A protest event on January 9, where activists urged Rubio to vote against Rex Tillerson, Trump's secretary of State pick. Despite himself expressing skepticism about Tillerson, Rubio did not heed their pleas. - Kate Bradshaw
Kate Bradshaw
A protest event on January 9, where activists urged Rubio to vote against Rex Tillerson, Trump's secretary of State pick. Despite himself expressing skepticism about Tillerson, Rubio did not heed their pleas.

Protesters that have been packing the sidewalk outside the building that houses Sen. Marco Rubio's Tampa office are about to be without a venue, at least for now.

The Tampa Bay Times' Tony Marrero reported Tuesday that the U.S. Senator's staff have been asked to vacate the office building at 5201 Kennedy Blvd., a small satellite office on the building's fifth floor staffed by one or two people, to which senatorial visits could probably be counted on one hand if at all. 

The reason?
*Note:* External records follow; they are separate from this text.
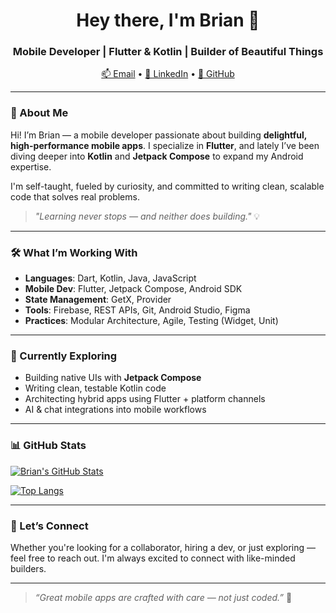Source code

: <h1 align="center">Hey there, I'm Brian 👋</h1>
<h3 align="center">Mobile Developer | Flutter & Kotlin | Builder of Beautiful Things</h3>

<p align="center">
  <a href="mailto:brianmkaboyi@gmail.com">📫 Email</a> •
  <a href="https://linkedin.com/in/brianmongo">💼 LinkedIn</a> •
  <a href="https://github.com/briankaboyi">🐙 GitHub</a>
</p>

---

### 🚀 About Me

Hi! I’m Brian — a mobile developer passionate about building **delightful, high-performance mobile apps**. I specialize in **Flutter**, and lately I’ve been diving deeper into **Kotlin** and **Jetpack Compose** to expand my Android expertise.

I'm self-taught, fueled by curiosity, and committed to writing clean, scalable code that solves real problems.

> _"Learning never stops — and neither does building."_ 💡

---

### 🛠️ What I’m Working With

- **Languages**: Dart, Kotlin, Java, JavaScript
- **Mobile Dev**: Flutter, Jetpack Compose, Android SDK
- **State Management**: GetX, Provider
- **Tools**: Firebase, REST APIs, Git, Android Studio, Figma
- **Practices**: Modular Architecture, Agile, Testing (Widget, Unit)

---

### 🧪 Currently Exploring

- Building native UIs with **Jetpack Compose**
- Writing clean, testable Kotlin code
- Architecting hybrid apps using Flutter + platform channels
- AI & chat integrations into mobile workflows

---

### 📊 GitHub Stats
[![Brian's GitHub Stats](https://github-readme-stats.vercel.app/api?username=briankaboyi&count_private=true&show_icons=true&theme=radical)](https://github.com/briankaboyi)

[![Top Langs](https://github-readme-stats.vercel.app/api/top-langs/?username=briankaboyi&layout=compact&count_private=true&theme=radical)](https://github.com/briankaboyi)

<!--
<p align="center">
  <img src="https://github-readme-streak-stats.herokuapp.com?user=briankaboyi&theme=tokyonight" alt="GitHub Streak" />
  <br/>
  <img src="https://github-readme-stats.vercel.app/api/top-langs/?username=briankaboyi&layout=compact&theme=tokyonight" alt="Top Languages" />
</p>
-->
---

### 🤝 Let’s Connect

Whether you're looking for a collaborator, hiring a dev, or just exploring — feel free to reach out. I'm always excited to connect with like-minded builders.

---

> _“Great mobile apps are crafted with care — not just coded.”_ 🚀
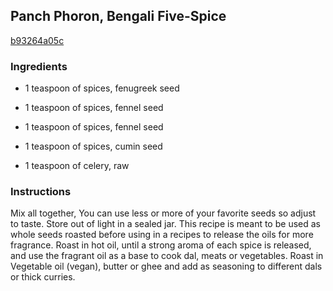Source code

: ## Panch Phoron, Bengali Five-Spice

[b93264a05c](http://www.food.com/recipe/panch-phoron-bengali-five-spice-445590)

### Ingredients

 - 1 teaspoon of spices, fenugreek seed

 - 1 teaspoon of spices, fennel seed

 - 1 teaspoon of spices, fennel seed

 - 1 teaspoon of spices, cumin seed

 - 1 teaspoon of celery, raw

### Instructions

Mix all together, You can use less or more of your favorite seeds so adjust to taste. Store out of light in a sealed jar. This recipe is meant to be used as whole seeds roasted before using in a recipes to release the oils for more fragrance. Roast in hot oil, until a strong aroma of each spice is released, and use the fragrant oil as a base to cook dal, meats or vegetables. Roast in Vegetable oil (vegan), butter or ghee and add as seasoning to different dals or thick curries.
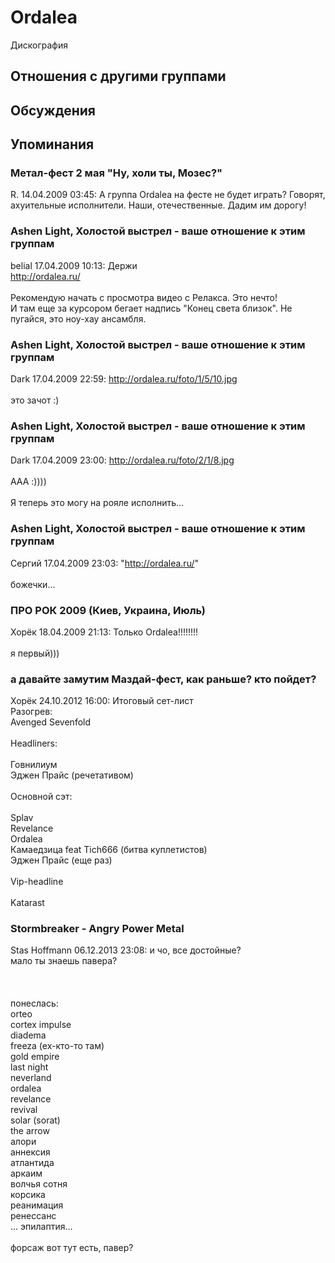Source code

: # Ordalea

Дискография

## Отношения с другими группами


## Обсуждения


## Упоминания

### Метал-фест 2 мая &quot;Ну, холи ты, Мозес?&quot;

R. 14.04.2009 03:45:
А группа Ordalea на фесте не будет играть? Говорят, ахуительные исполнители. Наши, отечественные. Дадим им дорогу!

### Ashen Light, Холостой выстрел - ваше отношение к этим группам

belial 17.04.2009 10:13:
Держи<BR><A HREF="http://ordalea.ru/" TARGET="_blank">http://ordalea.ru/</A><BR><BR>Рекомендую начать с просмотра видео с Релакса. Это нечто!<BR>И там еще за курсором бегает надпись "Конец света близок". Не пугайся, это ноу-хау ансамбля.

### Ashen Light, Холостой выстрел - ваше отношение к этим группам

Dark 17.04.2009 22:59:
<A HREF="http://ordalea.ru/foto/1/5/10.jpg" TARGET="_blank">http://ordalea.ru/foto/1/5/10.jpg</A><BR><BR>это зачот :)

### Ashen Light, Холостой выстрел - ваше отношение к этим группам

Dark 17.04.2009 23:00:
<A HREF="http://ordalea.ru/foto/2/1/8.jpg" TARGET="_blank">http://ordalea.ru/foto/2/1/8.jpg</A><BR><BR>ААА :))))<BR><BR>Я теперь это могу на рояле исполнить...

### Ashen Light, Холостой выстрел - ваше отношение к этим группам

Сергий 17.04.2009 23:03:
"<A HREF="http://ordalea.ru/" TARGET="_blank">http://ordalea.ru/</A>"<BR><BR>божечки...

### ПРО РОК 2009 (Киев, Украина, Июль)

Хорёк 18.04.2009 21:13:
Только Ordalea!!!!!!!!<BR><BR>я первый)))

### а давайте замутим Маздай-фест, как раньше? кто пойдет?

Хорёк 24.10.2012 16:00:
Итоговый сет-лист<BR>Разогрев:<BR>Avenged Sevenfold<BR><BR>Headliners:<BR><BR>Говнилиум<BR>Эджен Прайс (речетативом)<BR><BR>Основной сэт:<BR><BR>Splav<BR>Revelance<BR>Ordalea<BR>Камаедзица feat Tich666 (битва куплетистов)<BR>Эджен Прайс (еще раз)<BR><BR>Vip-headline<BR><BR>Katarast

### Stormbreaker - Angry Power Metal

Stas Hoffmann 06.12.2013 23:08:
и чо, все достойные?<BR>мало ты знаешь павера?<BR><BR><BR><BR>понеслась:<BR>orteo<BR>cortex impulse<BR>diadema<BR>freeza (ex-кто-то там)<BR>gold empire<BR>last night<BR>neverland<BR>ordalea<BR>revelance<BR>revival<BR>solar (sorat)<BR>the arrow<BR>алори<BR>аннексия<BR>атлантида<BR>аркаим<BR>волчья сотня<BR>корсика<BR>реанимация<BR>ренессанс<BR>... эпилаптия...<BR><BR>форсаж вот тут есть, павер?<BR><BR><BR>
The protesters, Marrero writes.

Rubio's office was reportedly renting month to month after the lease expired in December. But when activists following the Indivisible guide decided to regularly confront him on a range of issues, including how he should vote on Trump appointees like Betsy DeVos and Rex Tillerson, the frequent events were disruptive for the building's other tenants.

They had been regularly showing up to his office even before his reelection, but the number of office visits drastically stepped up in frequency in the wake of Trump's election, to the point where such events took place there at least once a week.

Some were even threatened with trespass citations when they refused to leave the office earlier this month.

There's no word yet on where the satellite office is relocating, or if it even will. Rubio's got similar offices throughout the state, and the Tampa leg served west-central Florida constituents.

A Rubio staffer told Marrero in an emailed statement they're actively looking for new office space" and that constituents could call 866-630-7106 if they had any questions or concerns.